### Your objective:
Print the lines of the data, starting with the first, up to and including the line where "### 대칭 행렬 형태로 표현" appears.

### Record extracts:

- - -

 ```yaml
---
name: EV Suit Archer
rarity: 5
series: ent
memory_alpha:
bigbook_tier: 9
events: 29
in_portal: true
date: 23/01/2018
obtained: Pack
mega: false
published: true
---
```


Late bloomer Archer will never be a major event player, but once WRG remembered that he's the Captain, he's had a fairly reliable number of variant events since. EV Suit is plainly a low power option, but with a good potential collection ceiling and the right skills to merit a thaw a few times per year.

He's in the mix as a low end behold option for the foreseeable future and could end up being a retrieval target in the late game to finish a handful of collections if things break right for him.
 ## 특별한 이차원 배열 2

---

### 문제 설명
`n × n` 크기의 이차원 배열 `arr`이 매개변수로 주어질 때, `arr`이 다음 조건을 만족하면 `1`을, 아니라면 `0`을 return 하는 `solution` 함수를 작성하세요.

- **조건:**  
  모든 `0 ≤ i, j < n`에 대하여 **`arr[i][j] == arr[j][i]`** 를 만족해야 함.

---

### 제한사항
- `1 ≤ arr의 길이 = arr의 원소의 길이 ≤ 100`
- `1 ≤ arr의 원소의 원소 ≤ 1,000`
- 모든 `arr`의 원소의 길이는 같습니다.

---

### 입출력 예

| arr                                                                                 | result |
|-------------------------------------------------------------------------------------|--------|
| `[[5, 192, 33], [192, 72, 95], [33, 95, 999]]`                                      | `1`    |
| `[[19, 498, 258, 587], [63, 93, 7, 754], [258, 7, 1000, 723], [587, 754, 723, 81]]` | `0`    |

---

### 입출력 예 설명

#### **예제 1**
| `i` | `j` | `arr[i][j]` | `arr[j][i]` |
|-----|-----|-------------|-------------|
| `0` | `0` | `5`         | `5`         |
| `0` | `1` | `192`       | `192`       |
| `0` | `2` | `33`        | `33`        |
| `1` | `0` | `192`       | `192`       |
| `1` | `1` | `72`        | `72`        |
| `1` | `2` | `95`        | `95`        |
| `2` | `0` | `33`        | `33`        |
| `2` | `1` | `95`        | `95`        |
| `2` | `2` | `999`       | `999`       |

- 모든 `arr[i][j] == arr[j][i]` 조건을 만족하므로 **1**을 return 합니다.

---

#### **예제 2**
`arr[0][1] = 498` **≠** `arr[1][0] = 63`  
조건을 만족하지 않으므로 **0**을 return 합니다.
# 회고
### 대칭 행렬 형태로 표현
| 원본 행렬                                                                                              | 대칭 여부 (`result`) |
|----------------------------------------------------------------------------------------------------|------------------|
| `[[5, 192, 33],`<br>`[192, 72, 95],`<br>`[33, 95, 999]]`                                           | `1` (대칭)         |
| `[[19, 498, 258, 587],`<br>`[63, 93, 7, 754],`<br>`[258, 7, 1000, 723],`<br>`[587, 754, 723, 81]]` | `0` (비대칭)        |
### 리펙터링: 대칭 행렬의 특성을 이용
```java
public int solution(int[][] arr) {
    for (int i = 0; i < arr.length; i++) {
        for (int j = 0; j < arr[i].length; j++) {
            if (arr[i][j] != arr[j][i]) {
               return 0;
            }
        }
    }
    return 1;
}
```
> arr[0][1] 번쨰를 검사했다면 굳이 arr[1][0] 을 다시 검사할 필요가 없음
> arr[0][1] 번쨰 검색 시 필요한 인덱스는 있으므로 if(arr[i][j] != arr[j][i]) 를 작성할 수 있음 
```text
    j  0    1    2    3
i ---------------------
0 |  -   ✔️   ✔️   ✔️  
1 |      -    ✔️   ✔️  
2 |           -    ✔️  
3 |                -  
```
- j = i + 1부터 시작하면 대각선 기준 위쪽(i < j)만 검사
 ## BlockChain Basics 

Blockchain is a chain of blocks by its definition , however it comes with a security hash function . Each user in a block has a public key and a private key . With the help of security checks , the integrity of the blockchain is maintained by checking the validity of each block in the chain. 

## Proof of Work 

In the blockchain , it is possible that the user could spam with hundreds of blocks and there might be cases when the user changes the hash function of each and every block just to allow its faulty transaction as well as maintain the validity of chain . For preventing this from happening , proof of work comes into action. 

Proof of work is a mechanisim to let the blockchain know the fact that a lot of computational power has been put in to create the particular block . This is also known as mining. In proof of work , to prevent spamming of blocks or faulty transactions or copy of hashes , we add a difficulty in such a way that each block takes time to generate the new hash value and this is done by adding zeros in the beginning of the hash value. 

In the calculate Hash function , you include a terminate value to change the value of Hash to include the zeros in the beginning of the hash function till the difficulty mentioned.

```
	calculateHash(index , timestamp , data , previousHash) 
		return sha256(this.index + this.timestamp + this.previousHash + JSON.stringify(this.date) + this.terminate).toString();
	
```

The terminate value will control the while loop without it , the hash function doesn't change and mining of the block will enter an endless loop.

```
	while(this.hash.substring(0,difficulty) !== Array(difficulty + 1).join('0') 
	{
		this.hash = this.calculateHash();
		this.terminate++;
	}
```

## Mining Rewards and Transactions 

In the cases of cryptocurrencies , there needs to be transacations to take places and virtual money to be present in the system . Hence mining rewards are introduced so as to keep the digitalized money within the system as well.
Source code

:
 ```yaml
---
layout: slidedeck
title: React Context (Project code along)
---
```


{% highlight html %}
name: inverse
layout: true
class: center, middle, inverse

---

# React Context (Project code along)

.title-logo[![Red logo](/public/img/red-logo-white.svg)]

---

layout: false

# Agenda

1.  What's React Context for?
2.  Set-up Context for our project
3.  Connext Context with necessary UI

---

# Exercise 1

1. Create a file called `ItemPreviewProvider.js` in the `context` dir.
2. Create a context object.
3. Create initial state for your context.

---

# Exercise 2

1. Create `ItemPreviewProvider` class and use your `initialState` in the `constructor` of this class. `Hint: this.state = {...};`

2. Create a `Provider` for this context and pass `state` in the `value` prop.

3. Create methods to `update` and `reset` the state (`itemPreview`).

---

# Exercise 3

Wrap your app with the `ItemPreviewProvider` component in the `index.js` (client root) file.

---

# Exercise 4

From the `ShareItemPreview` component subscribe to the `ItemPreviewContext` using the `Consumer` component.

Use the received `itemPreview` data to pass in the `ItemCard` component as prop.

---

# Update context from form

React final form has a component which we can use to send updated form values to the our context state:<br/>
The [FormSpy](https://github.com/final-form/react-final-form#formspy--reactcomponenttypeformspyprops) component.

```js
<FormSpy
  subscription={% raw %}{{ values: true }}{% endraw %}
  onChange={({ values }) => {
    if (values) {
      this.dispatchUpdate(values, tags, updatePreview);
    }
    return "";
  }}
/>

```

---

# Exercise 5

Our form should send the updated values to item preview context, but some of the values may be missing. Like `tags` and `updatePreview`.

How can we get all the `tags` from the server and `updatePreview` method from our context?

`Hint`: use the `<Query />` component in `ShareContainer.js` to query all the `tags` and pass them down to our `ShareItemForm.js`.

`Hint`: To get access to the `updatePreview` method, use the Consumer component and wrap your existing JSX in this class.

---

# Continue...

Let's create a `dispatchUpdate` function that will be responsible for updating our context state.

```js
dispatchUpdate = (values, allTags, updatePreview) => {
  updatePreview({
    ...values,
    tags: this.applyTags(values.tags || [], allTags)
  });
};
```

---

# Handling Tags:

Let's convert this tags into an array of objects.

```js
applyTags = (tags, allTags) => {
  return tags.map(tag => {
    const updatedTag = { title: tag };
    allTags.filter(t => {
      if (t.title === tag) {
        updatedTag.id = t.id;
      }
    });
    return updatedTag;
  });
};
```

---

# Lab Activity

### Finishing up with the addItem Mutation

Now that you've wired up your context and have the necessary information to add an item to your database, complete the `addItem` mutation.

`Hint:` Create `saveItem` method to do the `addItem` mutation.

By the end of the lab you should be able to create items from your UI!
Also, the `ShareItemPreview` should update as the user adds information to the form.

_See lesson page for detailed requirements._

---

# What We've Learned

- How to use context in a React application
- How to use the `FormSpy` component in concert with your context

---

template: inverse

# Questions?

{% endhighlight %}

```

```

- - -

### Response below:
 ```yaml
---
name: EV Suit Archer
rarity: 5
series: ent
memory_alpha:
bigbook_tier: 9
events: 29
in_portal: true
date: 23/01/2018
obtained: Pack
mega: false
published: true
---
```


Late bloomer Archer will never be a major event player, but once WRG remembered that he's the Captain, he's had a fairly reliable number of variant events since. EV Suit is plainly a low power option, but with a good potential collection ceiling and the right skills to merit a thaw a few times per year.

He's in the mix as a low end behold option for the foreseeable future and could end up being a retrieval target in the late game to finish a handful of collections if things break right for him.
 ## 특별한 이차원 배열 2

---

### 문제 설명
`n × n` 크기의 이차원 배열 `arr`이 매개변수로 주어질 때, `arr`이 다음 조건을 만족하면 `1`을, 아니라면 `0`을 return 하는 `solution` 함수를 작성하세요.

- **조건:**  
  모든 `0 ≤ i, j < n`에 대하여 **`arr[i][j] == arr[j][i]`** 를 만족해야 함.

---

### 제한사항
- `1 ≤ arr의 길이 = arr의 원소의 길이 ≤ 100`
- `1 ≤ arr의 원소의 원소 ≤ 1,000`
- 모든 `arr`의 원소의 길이는 같습니다.

---

### 입출력 예

| arr                                                                                 | result |
|-------------------------------------------------------------------------------------|--------|
| `[[5, 192, 33], [192, 72, 95], [33, 95, 999]]`                                      | `1`    |
| `[[19, 498, 258, 587], [63, 93, 7, 754], [258, 7, 1000, 723], [587, 754, 723, 81]]` | `0`    |

---

### 입출력 예 설명

#### **예제 1**
| `i` | `j` | `arr[i][j]` | `arr[j][i]` |
|-----|-----|-------------|-------------|
| `0` | `0` | `5`         | `5`         |
| `0` | `1` | `192`       | `192`       |
| `0` | `2` | `33`        | `33`        |
| `1` | `0` | `192`       | `192`       |
| `1` | `1` | `72`        | `72`        |
| `1` | `2` | `95`        | `95`        |
| `2` | `0` | `33`        | `33`        |
| `2` | `1` | `95`        | `95`        |
| `2` | `2` | `999`       | `999`       |

- 모든 `arr[i][j] == arr[j][i]` 조건을 만족하므로 **1**을 return 합니다.

---

#### **예제 2**
`arr[0][1] = 498` **≠** `arr[1][0] = 63`  
조건을 만족하지 않으므로 **0**을 return 합니다.
# 회고
### 대칭 행렬 형태로 표현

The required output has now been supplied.